In the entries that follow, find every line containing "DIRECN" and copy it.

Top of DATA EXCERPTS

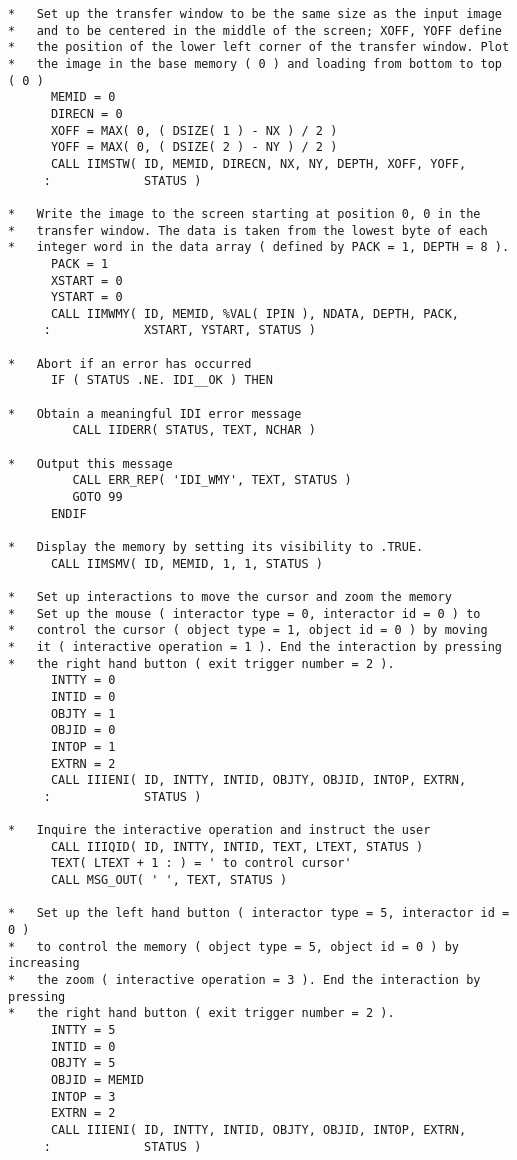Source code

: \begin{small}
\begin{verbatim}
*   Set up the transfer window to be the same size as the input image
*   and to be centered in the middle of the screen; XOFF, YOFF define
*   the position of the lower left corner of the transfer window. Plot
*   the image in the base memory ( 0 ) and loading from bottom to top ( 0 )
      MEMID = 0
      DIRECN = 0
      XOFF = MAX( 0, ( DSIZE( 1 ) - NX ) / 2 )
      YOFF = MAX( 0, ( DSIZE( 2 ) - NY ) / 2 )
      CALL IIMSTW( ID, MEMID, DIRECN, NX, NY, DEPTH, XOFF, YOFF,
     :             STATUS )

*   Write the image to the screen starting at position 0, 0 in the
*   transfer window. The data is taken from the lowest byte of each
*   integer word in the data array ( defined by PACK = 1, DEPTH = 8 ).
      PACK = 1
      XSTART = 0
      YSTART = 0
      CALL IIMWMY( ID, MEMID, %VAL( IPIN ), NDATA, DEPTH, PACK,
     :             XSTART, YSTART, STATUS )

*   Abort if an error has occurred
      IF ( STATUS .NE. IDI__OK ) THEN

*   Obtain a meaningful IDI error message
         CALL IIDERR( STATUS, TEXT, NCHAR )

*   Output this message
         CALL ERR_REP( 'IDI_WMY', TEXT, STATUS )
         GOTO 99
      ENDIF

*   Display the memory by setting its visibility to .TRUE.
      CALL IIMSMV( ID, MEMID, 1, 1, STATUS )

*   Set up interactions to move the cursor and zoom the memory
*   Set up the mouse ( interactor type = 0, interactor id = 0 ) to
*   control the cursor ( object type = 1, object id = 0 ) by moving
*   it ( interactive operation = 1 ). End the interaction by pressing
*   the right hand button ( exit trigger number = 2 ).
      INTTY = 0
      INTID = 0
      OBJTY = 1
      OBJID = 0
      INTOP = 1
      EXTRN = 2
      CALL IIIENI( ID, INTTY, INTID, OBJTY, OBJID, INTOP, EXTRN,
     :             STATUS )

*   Inquire the interactive operation and instruct the user
      CALL IIIQID( ID, INTTY, INTID, TEXT, LTEXT, STATUS )
      TEXT( LTEXT + 1 : ) = ' to control cursor'
      CALL MSG_OUT( ' ', TEXT, STATUS )

*   Set up the left hand button ( interactor type = 5, interactor id = 0 )
*   to control the memory ( object type = 5, object id = 0 ) by increasing
*   the zoom ( interactive operation = 3 ). End the interaction by pressing
*   the right hand button ( exit trigger number = 2 ).
      INTTY = 5
      INTID = 0
      OBJTY = 5
      OBJID = MEMID
      INTOP = 3
      EXTRN = 2
      CALL IIIENI( ID, INTTY, INTID, OBJTY, OBJID, INTOP, EXTRN,
     :             STATUS )


\end{verbatim}
\end{small}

Bottom of DATA EXCERPTS

**YOUR SOLUTION:**
      DIRECN = 0
      CALL IIMSTW( ID, MEMID, DIRECN, NX, NY, DEPTH, XOFF, YOFF,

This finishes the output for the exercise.